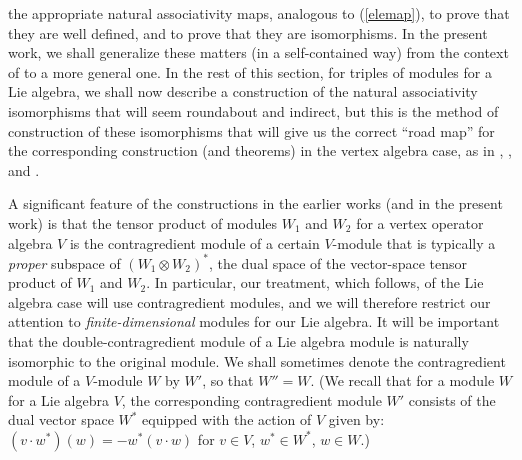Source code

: \documentclass[12pt]{article}
\begin{document}
\begin{rema}
{the appropriate natural associativity maps, analogous to
(\ref{elemap}), to prove that they are well defined, and to prove that
they are isomorphisms.  In the present work, we shall generalize these
matters (in a self-contained way) {}from the context of \cite{tensor4}
to a more general one.  In the rest of this section, for triples of
modules for a Lie algebra, we shall now describe a construction of the
natural associativity isomorphisms that will seem roundabout and
indirect, but this is the method of construction of these isomorphisms
that will give us the correct ``road map'' for the corresponding
construction (and theorems) in the vertex algebra case, as in
\cite{tensor1}, \cite{tensor2}, \cite{tensor3} and \cite{tensor4}.}
\end{rema}

A significant feature of the constructions in the earlier works (and
in the present work) is that the tensor product of modules $W_1$ and
$W_2$ for a vertex operator algebra $V$ is the contragredient module
of a certain $V$-module that is typically a {\it proper} subspace of
$(W_1\otimes W_2)^*$, the dual space of the vector-space tensor
product of $W_1$ and $W_2$.  In particular, our treatment, which
follows, of the Lie algebra case will use contragredient modules, and
we will therefore restrict our attention to {\it finite-dimensional}
modules for our Lie algebra.  It will be important that the
double-contragredient module of a Lie algebra module is naturally
isomorphic to the original module.  We shall sometimes denote the
contragredient module of a $V$-module $W$ by $W'$, so that $W''=W$.
(We recall that for a module $W$ for a Lie algebra $V$, the
corresponding contragredient module $W'$ consists of the dual vector
space $W^*$ equipped with the action of $V$ given by: $(v \cdot
w^*)(w) = - w^*(v \cdot w)$ for $v \in V$, $w^* \in W^*$, $w \in W$.)
\end{document}
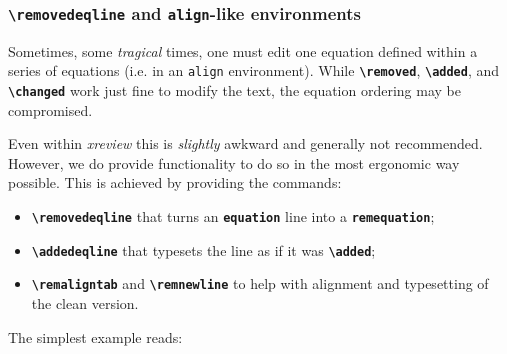 \documentclass[a4paper]{ltxdoc}
\newcommand{\writecommand}[1]{\texttt{\textbf{{\textbackslash#1}}}}
\newcommand{\writeenv}[1]{\texttt{\textbf{{#1}}}}
\begin{document}
\subsubsection{\writecommand{removedeqline} and \texttt{align}-like environments}

Sometimes, some \textit{tragical} times, one must edit one equation defined within a series of equations (i.e. in an \texttt{align} environment).
While \writecommand{removed}, \writecommand{added}, and \writecommand{changed} work just fine to modify the text, the equation ordering may be compromised.

Even within \textit{xreview} this is \textit{slightly} awkward and generally not recommended. However, we do provide functionality to do so in the most ergonomic way possible. This is achieved by providing the commands:
\begin{itemize}
    \item \writecommand{removedeqline} that turns an \writeenv{equation} line into a \writeenv{remequation};
    \item \writecommand{addedeqline} that typesets the line as if it was \writecommand{added};
    \item \writecommand{remaligntab} and \writecommand{remnewline} to help with alignment and typesetting of the clean version.
\end{itemize}

The simplest example reads:
\end{document}
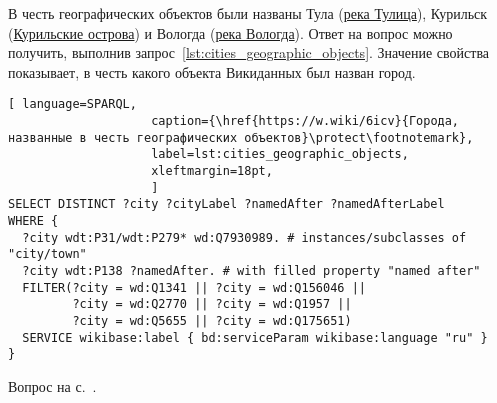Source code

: \begin{task}
    \label{answer:cities_geographic_objects}
    В честь географических объектов были названы 
    Тула (\href{https://w.wiki/oLJ}{река Тулица}), 
    Курильск (\href{https://w.wiki/oLH}{Курильские острова}) 
    и Вологда (\href{https://w.wiki/oLG}{река Вологда}). 
    Ответ на вопрос можно получить, выполнив запрос~\ref{lst:cities_geographic_objects}. 
    Значение свойства  
    показывает, в честь какого объекта Викиданных был назван город.
   
\begin{lstlisting}[ language=SPARQL, 
                    caption={\href{https://w.wiki/6icv}{Города, названные в честь географических объектов}\protect\footnotemark},
                    label=lst:cities_geographic_objects,
                    xleftmargin=18pt, 
                    ]
SELECT DISTINCT ?city ?cityLabel ?namedAfter ?namedAfterLabel 
WHERE {
  ?city wdt:P31/wdt:P279* wd:Q7930989. # instances/subclasses of "city/town" 
  ?city wdt:P138 ?namedAfter. # with filled property "named after"
  FILTER(?city = wd:Q1341 || ?city = wd:Q156046 ||
         ?city = wd:Q2770 || ?city = wd:Q1957 ||
         ?city = wd:Q5655 || ?city = wd:Q175651)
  SERVICE wikibase:label { bd:serviceParam wikibase:language "ru" }
}
\end{lstlisting}%

    \small{\AnswerBackref Вопрос на с.~\pageref{lst:population_town}.}
\end{task}




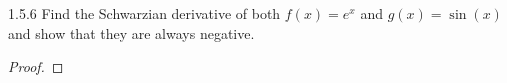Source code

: \begin{problem}{1.5.6}
  Find the Schwarzian derivative of both $f(x) = e^x$ and $g(x) = \sin(x)$ and
  show that they are always negative.
\end{problem}

\begin{proof}
\end{proof}
\newpage
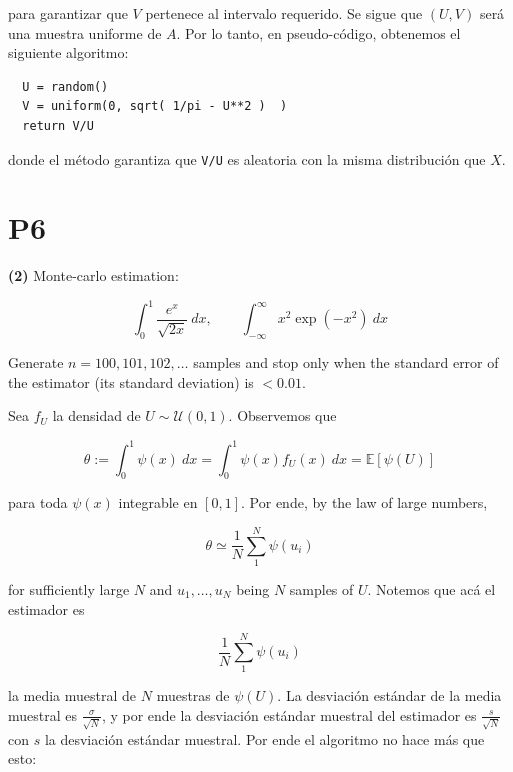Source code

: \documentclass[a4paper, 12pt]{article}
\begin{document}
para garantizar que $V$ pertenece al intervalo requerido. Se sigue que $(U, V)$
será una muestra uniforme de $A$. Por lo tanto, en pseudo-código, obtenemos el
siguiente algoritmo:

\begin{verbatim}
  U = random()
  V = uniform(0, sqrt( 1/pi - U**2 )  )
  return V/U
\end{verbatim}

donde el método garantiza que \texttt{V/U} es aleatoria con la misma
distribución que $X$.



\pagebreak
\section{P6}

\begin{myframe}
    \textbf{(2)} Monte-carlo estimation:

    \begin{equation*}
        \int_0^1 \frac{e^x}{\sqrt{2x} } ~ dx, \qquad \int_{-\infty}^\infty
        x^2\exp(-x^2) ~ dx
    \end{equation*}

    Generate $n = 100, 101, 102, \ldots$ samples and stop only when the standard
    error of the estimator (its standard deviation) is $< 0.01$.
\end{myframe}

Sea $f_U$ la densidad de $U \sim \mathcal{U}(0, 1)$. Observemos que 

\begin{equation*}
    \theta := \int_0^1 \psi(x) ~ dx = \int_0^1 \psi(x) f_U(x) ~ dx =
    \mathbb{E}\left[ \psi(U) \right] 
\end{equation*}

para toda $\psi(x)$ integrable en $[0, 1]$. Por ende, by the law of large
numbers,

\begin{equation*}
    \theta \simeq \frac{1}{N} \sum_{1}^N \psi(u_i)
\end{equation*}

for sufficiently large $N$ and $u_1, \ldots, u_N$ being $N$ samples of $U$.
Notemos que acá el estimador es 

\begin{equation*}
    \frac{1}{N} \sum_{1}^N \psi(u_i)
\end{equation*}

la media muestral de $N$ muestras de $\psi(U)$. La desviación estándar de la
media muestral es $\frac{\sigma}{\sqrt{N} }$, y por ende la desviación estándar
muestral del estimador es $\frac{s}{\sqrt{N} }$ con $s$ la desviación estándar
muestral. Por ende el algoritmo no hace más que esto:
\end{document}
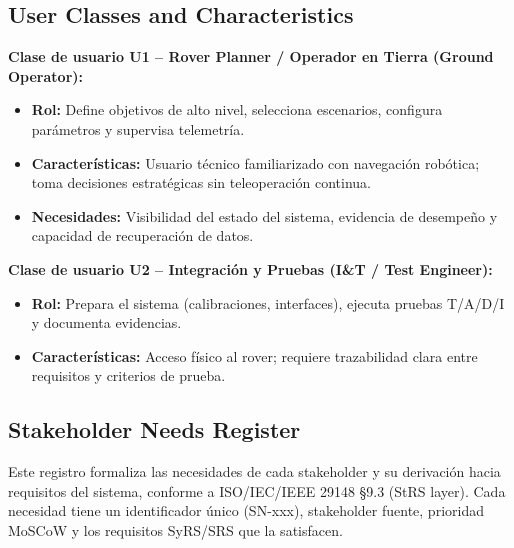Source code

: \subsection{User Classes and Characteristics}

\textbf{Clase de usuario U1 – Rover Planner / Operador en Tierra (Ground Operator):}
\begin{itemize}
    \item \textbf{Rol:} Define objetivos de alto nivel, selecciona escenarios, configura parámetros y supervisa telemetría.
    \item \textbf{Características:} Usuario técnico familiarizado con navegación robótica; toma decisiones estratégicas sin teleoperación continua.
    \item \textbf{Necesidades:} Visibilidad del estado del sistema, evidencia de desempeño y capacidad de recuperación de datos.
\end{itemize}

\textbf{Clase de usuario U2 – Integración y Pruebas (I\&T / Test Engineer):}
\begin{itemize}
    \item \textbf{Rol:} Prepara el sistema (calibraciones, interfaces), ejecuta pruebas T/A/D/I y documenta evidencias.
    \item \textbf{Características:} Acceso físico al rover; requiere trazabilidad clara entre requisitos y criterios de prueba.
\end{itemize}

\subsection{Stakeholder Needs Register}\label{subsec:stakeholder_needs}

Este registro formaliza las necesidades de cada stakeholder y su derivación hacia requisitos del sistema, conforme a ISO/IEC/IEEE 29148 §9.3 (StRS layer). Cada necesidad tiene un identificador único (SN-xxx), stakeholder fuente, prioridad MoSCoW y los requisitos SyRS/SRS que la satisfacen.

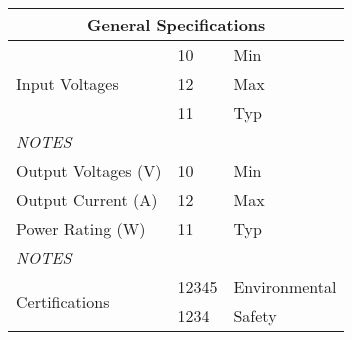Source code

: \begin{tabular}{@{}p{6cm}p{4cm}p{5cm}@{}}
\toprule
\multicolumn{3}{c}{\textbf{General Specifications}} \\
\midrule
\multirow{3}{=}{Input Voltages} & 10 & Min \\
                                & 12 & Max \\
                                & 11 & Typ \\
\multicolumn{3}{l}{\textit{NOTES}} \\
\midrule
Output Voltages (V) & 10 & Min \\
Output Current (A) & 12 & Max \\
Power Rating (W) & 11 & Typ \\
\multicolumn{3}{l}{\textit{NOTES}} \\
\midrule
\multirow{2}{=}{Certifications} & 12345 & Environmental \\
                                & 1234  & Safety \\
\end{tabular}
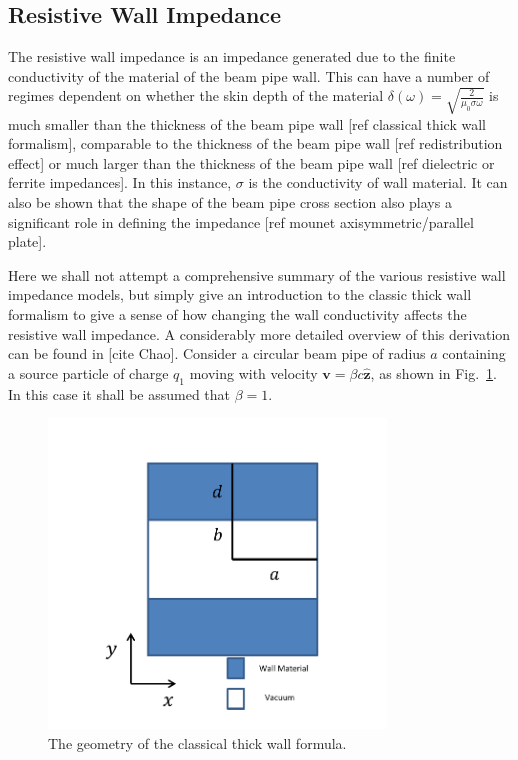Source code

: \subsection{Resistive Wall Impedance}
\label{sec:res_wall_imp}

The resistive wall impedance is an impedance generated due to the finite conductivity of the material of the beam pipe wall. This can have a number of regimes dependent on whether the skin depth of the material $\delta \left( \omega \right) = \sqrt{\frac{2}{\mu_{0} \sigma \omega}}$ is much smaller than the thickness of the beam pipe wall [ref classical thick wall formalism], comparable to the thickness of the beam pipe wall [ref redistribution effect] or much larger than the thickness of the beam pipe wall [ref dielectric or ferrite impedances]. In this instance, $\sigma$ is the conductivity of wall material. It can also be shown that the shape of the beam pipe cross section also plays a significant role in defining the impedance [ref mounet axisymmetric/parallel plate].

Here we shall not attempt a comprehensive summary of the various resistive wall impedance models, but simply give an introduction to the classic thick wall formalism to give a sense of how changing the wall conductivity affects the resistive wall impedance. A considerably more detailed overview of this derivation can be found in [cite Chao]. Consider a circular beam pipe of radius $a$ containing a source particle of charge $q_{1}$ moving with velocity $\mathbf{v} = \beta c \mathbf{\hat{z}}$, as shown in Fig.~\ref{fig:res_wall_diagram}. In this case it shall be assumed that $\beta = 1$.

\begin{figure}
\begin{center}
\includegraphics[width=0.8\textwidth]{Wakefields_and_Impedances/figures/reWallGeo.pdf}
\end{center}
\caption{The geometry of the classical thick wall formula.}
\label{fig:res_wall_diagram}
\end{figure}

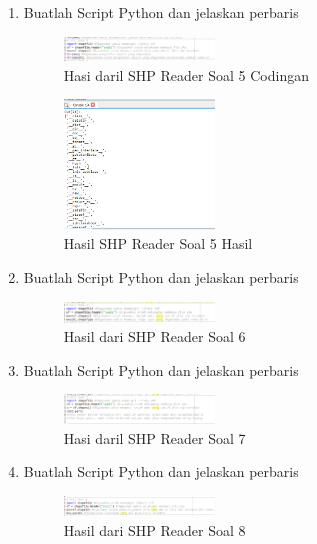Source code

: \begin{enumerate}
    \item Buatlah Script Python dan jelaskan perbaris
    
    \hfill\break
    \begin{figure}[H]
		\includegraphics[width=4cm]{figures/1174051/3/5.png}
		\centering
		\caption{Hasi daril SHP Reader Soal 5 Codingan}
    \end{figure}

    \hfill\break
    \begin{figure}[H]
		\includegraphics[width=4cm]{figures/1174051/3/5hasil.png}
		\centering
		\caption{Hasil SHP Reader Soal 5 Hasil}
    \end{figure}
    
    \item Buatlah Script Python dan jelaskan perbaris
    
    \hfill\break
    \begin{figure}[H]
		\includegraphics[width=4cm]{figures/1174051/3/6.png}
		\centering
		\caption{Hasil dari SHP Reader Soal 6}
    \end{figure}

    \item Buatlah Script Python dan jelaskan perbaris
    
    \hfill\break
    \begin{figure}[H]
		\includegraphics[width=4cm]{figures/1174051/3/7.png}
		\centering
		\caption{Hasi daril SHP Reader Soal 7}
    \end{figure}

    \item Buatlah Script Python dan jelaskan perbaris
    
    \hfill\break
    \begin{figure}[H]
		\includegraphics[width=4cm]{figures/1174051/3/8.png}
		\centering
		\caption{Hasil dari SHP Reader Soal 8}
    \end{figure}


\end{enumerate}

..........

▶ _What you are asked to do_:
Copy each line of the listing that contains the string "contragredient".

▶ _Exercise result_:
$W_2$ for a vertex operator algebra $V$ is the contragredient module
follows, of the Lie algebra case will use contragredient modules, and
double-contragredient module of a Lie algebra module is naturally
contragredient module of a $V$-module $W$ by $W'$, so that $W''=W$.
corresponding contragredient module $W'$ consists of the dual vector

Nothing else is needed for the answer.